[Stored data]
——————————

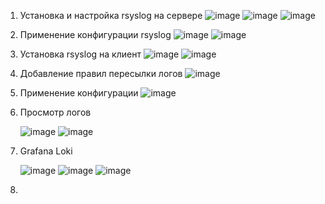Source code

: 1. Установка и настройка rsyslog на сервере
   ![image](https://github.com/slavastrybak/TOIB/assets/70744558/6f0317b2-09d0-4ae1-906f-76a3cae2a9dc)
   ![image](https://github.com/slavastrybak/TOIB/assets/70744558/88487313-6396-4c28-8646-f0e38416a502)
   ![image](https://github.com/slavastrybak/TOIB/assets/70744558/33301b28-2bf1-4814-b5f1-c40e7ef2fa9e)
2. Применение конфигурации rsyslog
   ![image](https://github.com/slavastrybak/TOIB/assets/70744558/e2d6aebc-1a7c-4f58-a791-72410f6c2177)
   ![image](https://github.com/slavastrybak/TOIB/assets/70744558/3a72dbba-8e45-445d-9358-8a5e14490ad3)
3. Установка rsyslog на клиент
   ![image](https://github.com/slavastrybak/TOIB/assets/70744558/598750e7-71c0-48ad-9e94-f3b5401600cd)
   ![image](https://github.com/slavastrybak/TOIB/assets/70744558/84c5f5b2-d48b-4f02-8095-8212988fbc11)
4. Добавление правил пересылки логов
   ![image](https://github.com/slavastrybak/TOIB/assets/70744558/3cbd5e8a-f5e9-462f-bad6-7b1c23e7f15b)
5. Применение конфигурации
   ![image](https://github.com/slavastrybak/TOIB/assets/70744558/cf98b834-9c99-4eb7-a9e1-ed07421e1ed5)
6. Просмотр логов
   
   ![image](https://github.com/slavastrybak/TOIB/assets/70744558/1f6038ea-061b-455c-a16c-d85488d3a19c)
   ![image](https://github.com/slavastrybak/TOIB/assets/70744558/6bfabad0-cfa9-437d-bbf1-7c80e6a0cadf)
8. Grafana Loki
   
   ![image](https://github.com/slavastrybak/TOIB/assets/70744558/72bc709b-cef5-42f8-8e2f-963ca5fc8098)
   ![image](https://github.com/slavastrybak/TOIB/assets/70744558/76c291b6-8a8b-42c0-9535-379735743c60)
   ![image](https://github.com/slavastrybak/TOIB/assets/70744558/b518e5a7-0ff2-45a5-9ed5-42e4786b71eb)
10.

——————————

Directions for this task:
Count, in the records above, the lines that contain the word "Применение"; the answer is that number alone.

Written response:
2